Required action.
Find the string "spectrum" in the data, then copy every line where it is found.

══ Supplied records ══

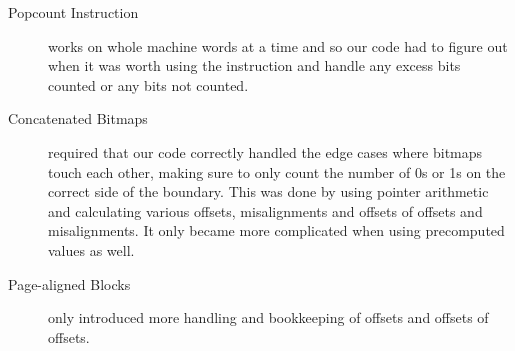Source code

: \begin{description}
\item[Popcount Instruction] works on whole machine words at a time and so our code had to figure out when it was worth using the instruction and handle any excess bits counted or any bits not counted.
\item[Concatenated Bitmaps] required that our code correctly handled the edge cases where bitmaps touch each other, making sure to only count the number of 0s or 1s on the correct side of the boundary.
This was done by using pointer arithmetic and calculating various offsets, misalignments and offsets of offsets and misalignments.
It only became more complicated when using precomputed values as well.
\item[Page-aligned Blocks] only introduced more handling and bookkeeping of offsets and offsets of offsets.
\end{description}
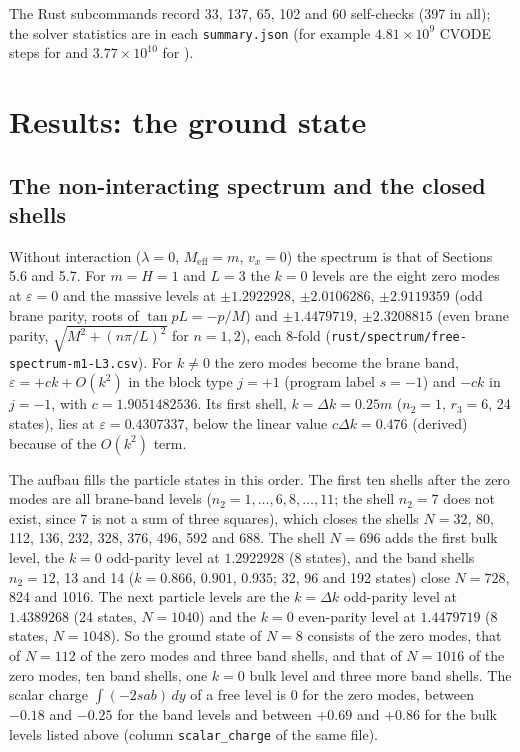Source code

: \documentclass[11pt]{article}
\begin{document}
The Rust subcommands record 33, 137, 65, 102 and 60 self-checks (397 in all); the solver statistics are in each \texttt{summary.\allowbreak{}json} (for example $4.81\times10^9$ CVODE steps for \texttt{} and $3.77\times10^{10}$ for \texttt{}).

\section{Results: the ground state}

\subsection{The non-interacting spectrum and the closed shells}

Without interaction ($\lambda=0$, $M_{\mathrm{eff}}=m$, $v_x=0$) the spectrum is that of Sections 5.6 and 5.7. For $m=H=1$ and $L=3$ the $k=0$ levels are the eight zero modes at $\varepsilon=0$ and the massive levels at $\pm1.2922928$, $\pm2.0106286$, $\pm2.9119359$ (odd brane parity, roots of $\tan pL=-p/M$) and $\pm1.4479719$, $\pm2.3208815$ (even brane parity, $\sqrt{M^2+(n\pi/L)^2}$ for $n=1,2$), each 8-fold (\texttt{rust/spe\allowbreak{}ctrum/fr\allowbreak{}ee-spect\allowbreak{}rum-m1-L\allowbreak{}3.csv}). For $k\neq0$ the zero modes become the brane band, $\varepsilon=+ck+O(k^2)$ in the block type $j=+1$ (program label $s=-1$) and $-ck$ in $j=-1$, with $c=1.9051482536$. Its first shell, $k=\Delta k=0.25m$ ($n_2=1$, $r_3=6$, 24 states), lies at $\varepsilon=0.4307337$, below the linear value $c\Delta k=0.476$ (derived) because of the $O(k^2)$ term.

The aufbau fills the particle states in this order. The first ten shells after the zero modes are all brane-band levels ($n_2=1,\dots,6,8,\dots,11$; the shell $n_2=7$ does not exist, since $7$ is not a sum of three squares), which closes the shells $N=32$, 80, 112, 136, 232, 328, 376, 496, 592 and 688. The shell $N=696$ adds the first bulk level, the $k=0$ odd-parity level at $1.2922928$ (8 states), and the band shells $n_2=12$, 13 and 14 ($k=0.866$, $0.901$, $0.935$; 32, 96 and 192 states) close $N=728$, 824 and 1016. The next particle levels are the $k=\Delta k$ odd-parity level at $1.4389268$ (24 states, $N=1040$) and the $k=0$ even-parity level at $1.4479719$ (8 states, $N=1048$). So the ground state of $N=8$ consists of the zero modes, that of $N=112$ of the zero modes and three band shells, and that of $N=1016$ of the zero modes, ten band shells, one $k=0$ bulk level and three more band shells. The scalar charge $\int(-2sab)\,dy$ of a free level is $0$ for the zero modes, between $-0.18$ and $-0.25$ for the band levels and between $+0.69$ and $+0.86$ for the bulk levels listed above (column \texttt{scalar\_c\allowbreak{}harge} of the same file).
\end{document}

═══

Answer space.
\subsection{The non-interacting spectrum and the closed shells}
Without interaction ($\lambda=0$, $M_{\mathrm{eff}}=m$, $v_x=0$) the spectrum is that of Sections 5.6 and 5.7. For $m=H=1$ and $L=3$ the $k=0$ levels are the eight zero modes at $\varepsilon=0$ and the massive levels at $\pm1.2922928$, $\pm2.0106286$, $\pm2.9119359$ (odd brane parity, roots of $\tan pL=-p/M$) and $\pm1.4479719$, $\pm2.3208815$ (even brane parity, $\sqrt{M^2+(n\pi/L)^2}$ for $n=1,2$), each 8-fold (\texttt{rust/spe\allowbreak{}ctrum/fr\allowbreak{}ee-spect\allowbreak{}rum-m1-L\allowbreak{}3.csv}). For $k\neq0$ the zero modes become the brane band, $\varepsilon=+ck+O(k^2)$ in the block type $j=+1$ (program label $s=-1$) and $-ck$ in $j=-1$, with $c=1.9051482536$. Its first shell, $k=\Delta k=0.25m$ ($n_2=1$, $r_3=6$, 24 states), lies at $\varepsilon=0.4307337$, below the linear value $c\Delta k=0.476$ (derived) because of the $O(k^2)$ term.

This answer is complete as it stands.